May 24, 2015 00:00:00


Indonesia has informed Australia that most of the 7,000 migrants stranded at sea in Southeast Asia are illegal workers from Bangladesh, not Rohingya Muslim asylum seekers, Australian Foreign Minister Julie Bishop said Saturday, report agencies.

 Over 3,500 migrants have reached the shores, or rescued off the coasts of Malaysia, Indonesia, Thailand and Bangladesh, since Thailand started a crackdown on human trafficking early May, reports Weekend Australian reported.

According to Indonesia's estimate only about 30-40 per cent of the thousands of people stranded at sea were Rohingya Muslims, an ethnic minority group in western Myanmar's Rakhine state, according to Agence France-Presse.

"They (Indonesia) believe there are about 7000 people at sea (and) they think about 30-40 per cent are Rohingya, the rest are Bangladeshi; and they are not, in Indonesia's words, asylum-seekers, they are not refugees, they are illegal laborers, they've been promised or are seeking jobs in Malaysia," Bishop told the Weekend Australian, adding: "They said the Rohingya have gone to Bangladesh and have mixed up with the Bangladeshis who are coming to Malaysia in particular for jobs."

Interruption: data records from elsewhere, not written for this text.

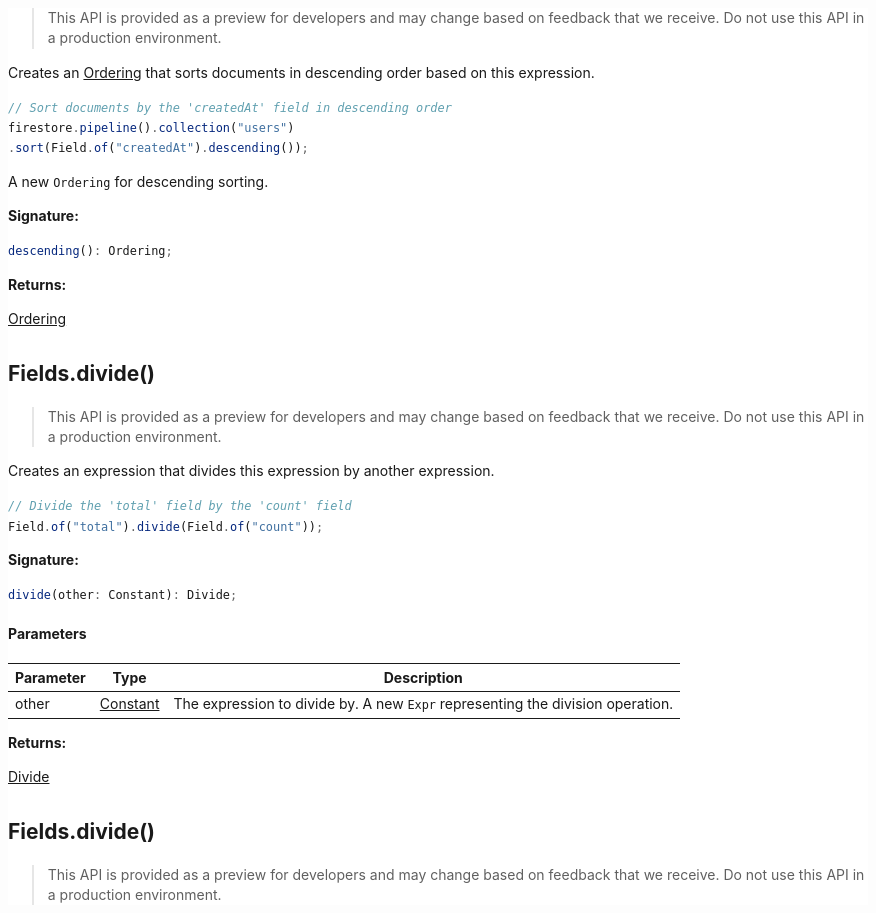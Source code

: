 > This API is provided as a preview for developers and may change based on feedback that we receive. Do not use this API in a production environment.
> 

Creates an [Ordering](./firestore_.ordering.md#ordering_class) that sorts documents in descending order based on this expression.

```typescript
// Sort documents by the 'createdAt' field in descending order
firestore.pipeline().collection("users")
.sort(Field.of("createdAt").descending());

```
 A new `Ordering` for descending sorting.

<b>Signature:</b>

```typescript
descending(): Ordering;
```
<b>Returns:</b>

[Ordering](./firestore_lite.ordering.md#ordering_class)

## Fields.divide()

> This API is provided as a preview for developers and may change based on feedback that we receive. Do not use this API in a production environment.
> 

Creates an expression that divides this expression by another expression.

```typescript
// Divide the 'total' field by the 'count' field
Field.of("total").divide(Field.of("count"));

```

<b>Signature:</b>

```typescript
divide(other: Constant): Divide;
```

#### Parameters

|  Parameter | Type | Description |
|  --- | --- | --- |
|  other | [Constant](./firestore_lite.constant.md#constant_class) | The expression to divide by.  A new <code>Expr</code> representing the division operation. |

<b>Returns:</b>

[Divide](./firestore_lite.divide.md#divide_class)

## Fields.divide()

> This API is provided as a preview for developers and may change based on feedback that we receive. Do not use this API in a production environment.
> 
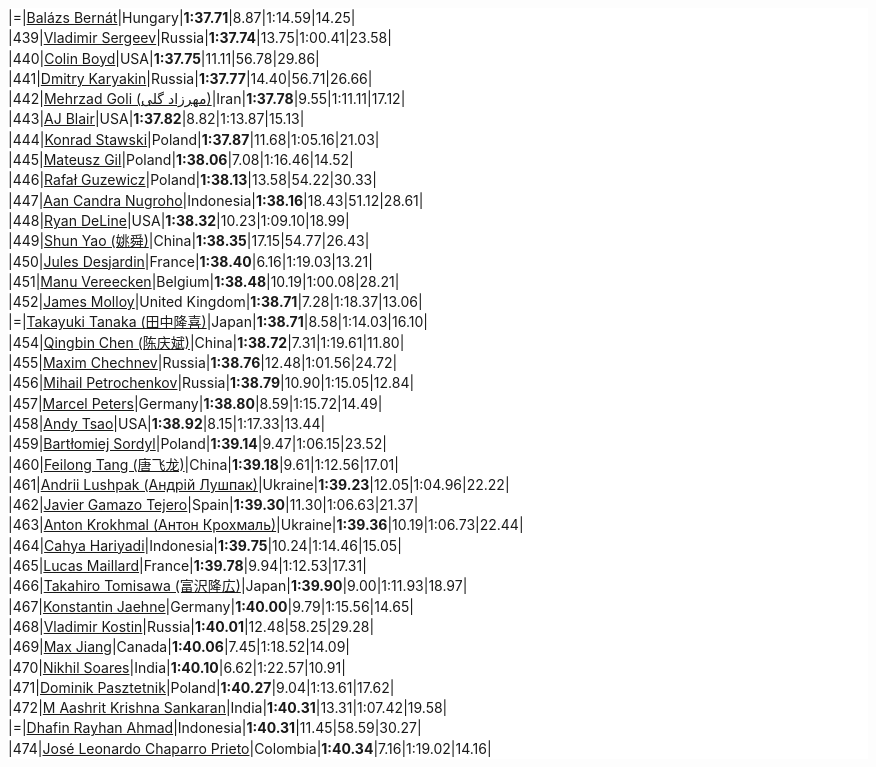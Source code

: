 |=|[Balázs Bernát](https://www.worldcubeassociation.org/persons/2007BERN01)|Hungary|**1:37.71**|8.87|1:14.59|14.25|  
|439|[Vladimir Sergeev](https://www.worldcubeassociation.org/persons/2017SERG03)|Russia|**1:37.74**|13.75|1:00.41|23.58|  
|440|[Colin Boyd](https://www.worldcubeassociation.org/persons/2011BOYD01)|USA|**1:37.75**|11.11|56.78|29.86|  
|441|[Dmitry Karyakin](https://www.worldcubeassociation.org/persons/2010KARY02)|Russia|**1:37.77**|14.40|56.71|26.66|  
|442|[Mehrzad Goli (مهرزاد گلی)](https://www.worldcubeassociation.org/persons/2012GOLI02)|Iran|**1:37.78**|9.55|1:11.11|17.12|  
|443|[AJ Blair](https://www.worldcubeassociation.org/persons/2009BLAI01)|USA|**1:37.82**|8.82|1:13.87|15.13|  
|444|[Konrad Stawski](https://www.worldcubeassociation.org/persons/2007STAW01)|Poland|**1:37.87**|11.68|1:05.16|21.03|  
|445|[Mateusz Gil](https://www.worldcubeassociation.org/persons/2013GILM01)|Poland|**1:38.06**|7.08|1:16.46|14.52|  
|446|[Rafał Guzewicz](https://www.worldcubeassociation.org/persons/2006GUZE01)|Poland|**1:38.13**|13.58|54.22|30.33|  
|447|[Aan Candra Nugroho](https://www.worldcubeassociation.org/persons/2011NUGR02)|Indonesia|**1:38.16**|18.43|51.12|28.61|  
|448|[Ryan DeLine](https://www.worldcubeassociation.org/persons/2012DELI01)|USA|**1:38.32**|10.23|1:09.10|18.99|  
|449|[Shun Yao (姚舜)](https://www.worldcubeassociation.org/persons/2013YAOS02)|China|**1:38.35**|17.15|54.77|26.43|  
|450|[Jules Desjardin](https://www.worldcubeassociation.org/persons/2010DESJ01)|France|**1:38.40**|6.16|1:19.03|13.21|  
|451|[Manu Vereecken](https://www.worldcubeassociation.org/persons/2010VERE01)|Belgium|**1:38.48**|10.19|1:00.08|28.21|  
|452|[James Molloy](https://www.worldcubeassociation.org/persons/2011MOLL01)|United Kingdom|**1:38.71**|7.28|1:18.37|13.06|  
|=|[Takayuki Tanaka (田中隆喜)](https://www.worldcubeassociation.org/persons/2014TANA01)|Japan|**1:38.71**|8.58|1:14.03|16.10|  
|454|[Qingbin Chen (陈庆斌)](https://www.worldcubeassociation.org/persons/2011CHEN19)|China|**1:38.72**|7.31|1:19.61|11.80|  
|455|[Maxim Chechnev](https://www.worldcubeassociation.org/persons/2011CHEC01)|Russia|**1:38.76**|12.48|1:01.56|24.72|  
|456|[Mihail Petrochenkov](https://www.worldcubeassociation.org/persons/2017PETR02)|Russia|**1:38.79**|10.90|1:15.05|12.84|  
|457|[Marcel Peters](https://www.worldcubeassociation.org/persons/2012PETE03)|Germany|**1:38.80**|8.59|1:15.72|14.49|  
|458|[Andy Tsao](https://www.worldcubeassociation.org/persons/2006TSAO01)|USA|**1:38.92**|8.15|1:17.33|13.44|  
|459|[Bartłomiej Sordyl](https://www.worldcubeassociation.org/persons/2014SORD01)|Poland|**1:39.14**|9.47|1:06.15|23.52|  
|460|[Feilong Tang (唐飞龙)](https://www.worldcubeassociation.org/persons/2013TANG07)|China|**1:39.18**|9.61|1:12.56|17.01|  
|461|[Andrii Lushpak (Андрій Лушпак)](https://www.worldcubeassociation.org/persons/2016LUSH02)|Ukraine|**1:39.23**|12.05|1:04.96|22.22|  
|462|[Javier Gamazo Tejero](https://www.worldcubeassociation.org/persons/2010TEJE01)|Spain|**1:39.30**|11.30|1:06.63|21.37|  
|463|[Anton Krokhmal (Антон Крохмаль)](https://www.worldcubeassociation.org/persons/2012KROK01)|Ukraine|**1:39.36**|10.19|1:06.73|22.44|  
|464|[Cahya Hariyadi](https://www.worldcubeassociation.org/persons/2017HARI09)|Indonesia|**1:39.75**|10.24|1:14.46|15.05|  
|465|[Lucas Maillard](https://www.worldcubeassociation.org/persons/2016MAIL01)|France|**1:39.78**|9.94|1:12.53|17.31|  
|466|[Takahiro Tomisawa (富沢隆広)](https://www.worldcubeassociation.org/persons/2008TOMI01)|Japan|**1:39.90**|9.00|1:11.93|18.97|  
|467|[Konstantin Jaehne](https://www.worldcubeassociation.org/persons/2015JAEH01)|Germany|**1:40.00**|9.79|1:15.56|14.65|  
|468|[Vladimir Kostin](https://www.worldcubeassociation.org/persons/2012KOST02)|Russia|**1:40.01**|12.48|58.25|29.28|  
|469|[Max Jiang](https://www.worldcubeassociation.org/persons/2015JIAN04)|Canada|**1:40.06**|7.45|1:18.52|14.09|  
|470|[Nikhil Soares](https://www.worldcubeassociation.org/persons/2015SOAR01)|India|**1:40.10**|6.62|1:22.57|10.91|  
|471|[Dominik Pasztetnik](https://www.worldcubeassociation.org/persons/2013PASZ01)|Poland|**1:40.27**|9.04|1:13.61|17.62|  
|472|[M Aashrit Krishna Sankaran](https://www.worldcubeassociation.org/persons/2013MAHE02)|India|**1:40.31**|13.31|1:07.42|19.58|  
|=|[Dhafin Rayhan Ahmad](https://www.worldcubeassociation.org/persons/2017AHMA06)|Indonesia|**1:40.31**|11.45|58.59|30.27|  
|474|[José Leonardo Chaparro Prieto](https://www.worldcubeassociation.org/persons/2011CHAP01)|Colombia|**1:40.34**|7.16|1:19.02|14.16|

Meanwhile, United Nations chief Ban Ki-moon said Saturday that saving the lives of migrants stranded at sea in Southeast Asia should be a "top priority" as the region battles an exodus of boat people fleeing persecution and poverty.

The UN Secretary General said he hoped regional nations would tackle the "root causes" of the current exodus at an upcoming conference in Thailand later this month.

"But when people are drifting on the sea, how we can search and rescue them and provide life saving humanitarian assistance, that is a top priority at this time," he told reporters during a visit to Hanoi.

Ban said he had been in recent discussions with regional leaders in Thailand, Malaysia and Myanmar and urged a "very clear addressing of the root causes of this issue, why people are fleeing".

News from Yangon adds a group of migrants recently rescued by Myanmar will be deported to Bangladesh, officials confirmed Saturday.

Southeast Asia is currently battling an exodus of boat people fleeing persecution and poverty, with up to 2,000 vulnerable migrants thought to be stranded in the Bay of Bengal, many at the mercy of ruthless people smugglers.

Most are Muslim Rohingyas from the western Rakhine state in Myanmar, where they are not recognised as citizens and instead referred to as "Bengalis" or illegal immigrants from Bangladesh.

More than 3,500 migrants have swum to shore or been rescued off the coasts of Malaysia, Indonesia, Thailand and Bangladesh since a Thai crackdown on human-trafficking in early May threw the illicit trade into chaos.

Myanmar has faced increasing international pressure to stem the deluge from its shores and deliver urgent humanitarian relief to thousands still trapped at sea.